→ Exercise aim
Among the entries that follow, the required portion opens with the line containing "automobiles (fuel cell)." and closes with the line containing "But the waste". Give that portion again exactly, and nothing else.

Records to use Start Marker

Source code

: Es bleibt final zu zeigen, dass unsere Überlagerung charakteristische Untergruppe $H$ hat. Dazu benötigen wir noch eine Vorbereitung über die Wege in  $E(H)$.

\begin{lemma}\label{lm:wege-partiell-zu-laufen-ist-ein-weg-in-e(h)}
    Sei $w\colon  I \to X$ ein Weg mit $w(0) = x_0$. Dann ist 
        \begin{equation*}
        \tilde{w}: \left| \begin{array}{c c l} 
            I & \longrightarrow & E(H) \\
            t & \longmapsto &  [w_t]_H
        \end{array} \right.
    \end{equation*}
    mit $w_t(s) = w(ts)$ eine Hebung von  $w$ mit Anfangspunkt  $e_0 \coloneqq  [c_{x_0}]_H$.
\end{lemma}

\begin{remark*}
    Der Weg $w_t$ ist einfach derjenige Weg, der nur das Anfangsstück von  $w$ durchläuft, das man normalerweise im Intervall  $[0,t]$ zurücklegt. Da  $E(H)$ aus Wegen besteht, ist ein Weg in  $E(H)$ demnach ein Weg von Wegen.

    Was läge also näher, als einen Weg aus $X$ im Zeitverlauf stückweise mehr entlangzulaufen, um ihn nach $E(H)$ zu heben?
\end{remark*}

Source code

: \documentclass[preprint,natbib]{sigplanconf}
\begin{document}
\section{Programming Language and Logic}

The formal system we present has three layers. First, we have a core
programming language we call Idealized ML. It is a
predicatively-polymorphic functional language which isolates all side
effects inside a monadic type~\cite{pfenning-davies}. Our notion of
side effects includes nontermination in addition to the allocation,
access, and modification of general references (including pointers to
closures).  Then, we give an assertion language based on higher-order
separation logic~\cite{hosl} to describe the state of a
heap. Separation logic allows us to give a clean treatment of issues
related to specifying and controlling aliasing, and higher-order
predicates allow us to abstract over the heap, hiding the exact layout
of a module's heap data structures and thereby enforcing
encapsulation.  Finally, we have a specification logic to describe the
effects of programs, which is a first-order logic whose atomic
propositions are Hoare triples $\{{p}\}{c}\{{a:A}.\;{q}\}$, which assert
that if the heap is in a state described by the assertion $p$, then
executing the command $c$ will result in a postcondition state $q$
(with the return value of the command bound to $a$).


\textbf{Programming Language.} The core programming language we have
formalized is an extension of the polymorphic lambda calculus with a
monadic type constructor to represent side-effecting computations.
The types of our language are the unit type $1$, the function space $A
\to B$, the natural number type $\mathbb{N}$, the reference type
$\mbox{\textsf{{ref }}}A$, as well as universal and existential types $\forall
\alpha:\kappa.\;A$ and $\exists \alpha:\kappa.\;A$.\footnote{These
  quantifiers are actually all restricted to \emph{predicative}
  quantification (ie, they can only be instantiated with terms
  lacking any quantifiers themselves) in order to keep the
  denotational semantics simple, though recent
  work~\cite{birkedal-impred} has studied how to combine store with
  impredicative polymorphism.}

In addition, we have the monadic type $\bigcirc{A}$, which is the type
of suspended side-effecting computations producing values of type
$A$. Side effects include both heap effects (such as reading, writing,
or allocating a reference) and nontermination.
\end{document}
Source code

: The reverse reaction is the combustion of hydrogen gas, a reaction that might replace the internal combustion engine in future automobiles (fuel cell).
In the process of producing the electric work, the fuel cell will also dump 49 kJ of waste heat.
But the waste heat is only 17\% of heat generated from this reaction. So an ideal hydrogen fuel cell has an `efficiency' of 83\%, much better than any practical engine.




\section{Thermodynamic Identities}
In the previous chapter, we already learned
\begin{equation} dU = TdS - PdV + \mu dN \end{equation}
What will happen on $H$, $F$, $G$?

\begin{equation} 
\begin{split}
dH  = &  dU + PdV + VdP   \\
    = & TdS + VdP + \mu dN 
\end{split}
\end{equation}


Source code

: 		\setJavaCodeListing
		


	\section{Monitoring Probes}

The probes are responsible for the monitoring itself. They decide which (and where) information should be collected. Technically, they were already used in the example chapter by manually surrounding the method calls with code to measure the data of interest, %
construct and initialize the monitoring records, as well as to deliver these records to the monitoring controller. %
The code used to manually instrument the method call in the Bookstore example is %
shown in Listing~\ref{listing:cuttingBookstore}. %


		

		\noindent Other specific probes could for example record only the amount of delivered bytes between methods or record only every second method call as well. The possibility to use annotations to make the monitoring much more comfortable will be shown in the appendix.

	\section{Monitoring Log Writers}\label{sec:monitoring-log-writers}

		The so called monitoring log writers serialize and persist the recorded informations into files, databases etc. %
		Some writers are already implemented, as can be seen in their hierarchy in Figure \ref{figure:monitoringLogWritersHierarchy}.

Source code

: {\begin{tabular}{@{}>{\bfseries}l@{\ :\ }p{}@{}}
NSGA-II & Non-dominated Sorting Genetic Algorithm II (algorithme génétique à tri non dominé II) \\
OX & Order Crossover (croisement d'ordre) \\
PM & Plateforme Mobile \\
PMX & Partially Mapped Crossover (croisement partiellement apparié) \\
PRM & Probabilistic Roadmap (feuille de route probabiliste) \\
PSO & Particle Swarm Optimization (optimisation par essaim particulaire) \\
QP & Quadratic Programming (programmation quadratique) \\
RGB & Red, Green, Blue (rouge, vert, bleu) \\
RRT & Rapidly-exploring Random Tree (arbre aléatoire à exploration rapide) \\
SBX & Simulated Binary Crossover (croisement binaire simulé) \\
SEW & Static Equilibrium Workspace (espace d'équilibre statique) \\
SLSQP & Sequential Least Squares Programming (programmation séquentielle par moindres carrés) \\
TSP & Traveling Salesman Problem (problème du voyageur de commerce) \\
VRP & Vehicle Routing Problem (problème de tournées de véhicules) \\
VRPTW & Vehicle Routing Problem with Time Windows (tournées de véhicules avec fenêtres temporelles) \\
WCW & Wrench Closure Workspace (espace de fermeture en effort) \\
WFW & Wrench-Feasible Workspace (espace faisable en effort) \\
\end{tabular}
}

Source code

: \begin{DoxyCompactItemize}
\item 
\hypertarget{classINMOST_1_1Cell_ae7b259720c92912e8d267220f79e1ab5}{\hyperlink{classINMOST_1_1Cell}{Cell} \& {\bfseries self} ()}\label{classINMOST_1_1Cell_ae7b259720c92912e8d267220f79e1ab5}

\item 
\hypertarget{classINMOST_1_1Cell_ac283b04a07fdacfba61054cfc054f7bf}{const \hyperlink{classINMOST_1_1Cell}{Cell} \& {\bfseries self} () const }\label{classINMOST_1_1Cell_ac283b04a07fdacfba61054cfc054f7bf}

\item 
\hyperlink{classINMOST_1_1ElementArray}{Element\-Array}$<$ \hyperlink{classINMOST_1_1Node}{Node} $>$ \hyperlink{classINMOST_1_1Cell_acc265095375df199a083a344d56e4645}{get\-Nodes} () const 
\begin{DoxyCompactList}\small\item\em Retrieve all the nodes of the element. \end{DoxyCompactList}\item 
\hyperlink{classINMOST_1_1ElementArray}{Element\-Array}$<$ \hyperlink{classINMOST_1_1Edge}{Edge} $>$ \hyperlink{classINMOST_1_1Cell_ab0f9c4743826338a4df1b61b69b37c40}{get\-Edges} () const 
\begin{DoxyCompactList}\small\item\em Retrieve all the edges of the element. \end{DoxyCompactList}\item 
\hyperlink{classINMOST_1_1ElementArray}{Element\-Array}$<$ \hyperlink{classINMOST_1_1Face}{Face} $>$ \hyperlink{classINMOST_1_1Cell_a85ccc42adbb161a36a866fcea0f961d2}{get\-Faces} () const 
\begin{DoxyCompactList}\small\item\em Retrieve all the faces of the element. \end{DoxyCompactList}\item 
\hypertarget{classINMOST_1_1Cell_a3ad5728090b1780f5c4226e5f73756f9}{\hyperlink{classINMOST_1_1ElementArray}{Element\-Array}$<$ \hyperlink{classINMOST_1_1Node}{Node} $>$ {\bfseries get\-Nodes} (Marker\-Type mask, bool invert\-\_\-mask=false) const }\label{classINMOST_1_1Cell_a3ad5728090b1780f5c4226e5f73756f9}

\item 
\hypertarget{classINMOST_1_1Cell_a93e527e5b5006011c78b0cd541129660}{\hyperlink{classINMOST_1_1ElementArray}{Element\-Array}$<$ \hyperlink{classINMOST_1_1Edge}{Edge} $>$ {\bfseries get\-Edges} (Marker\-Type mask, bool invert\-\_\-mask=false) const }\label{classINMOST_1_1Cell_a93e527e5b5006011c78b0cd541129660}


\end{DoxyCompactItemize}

Records to use End Marker

→ Answer
: The reverse reaction is the combustion of hydrogen gas, a reaction that might replace the internal combustion engine in future automobiles (fuel cell).
In the process of producing the electric work, the fuel cell will also dump 49 kJ of waste heat.
But the waste heat is only 17\% of heat generated from this reaction. So an ideal hydrogen fuel cell has an `efficiency' of 83\%, much better than any practical engine.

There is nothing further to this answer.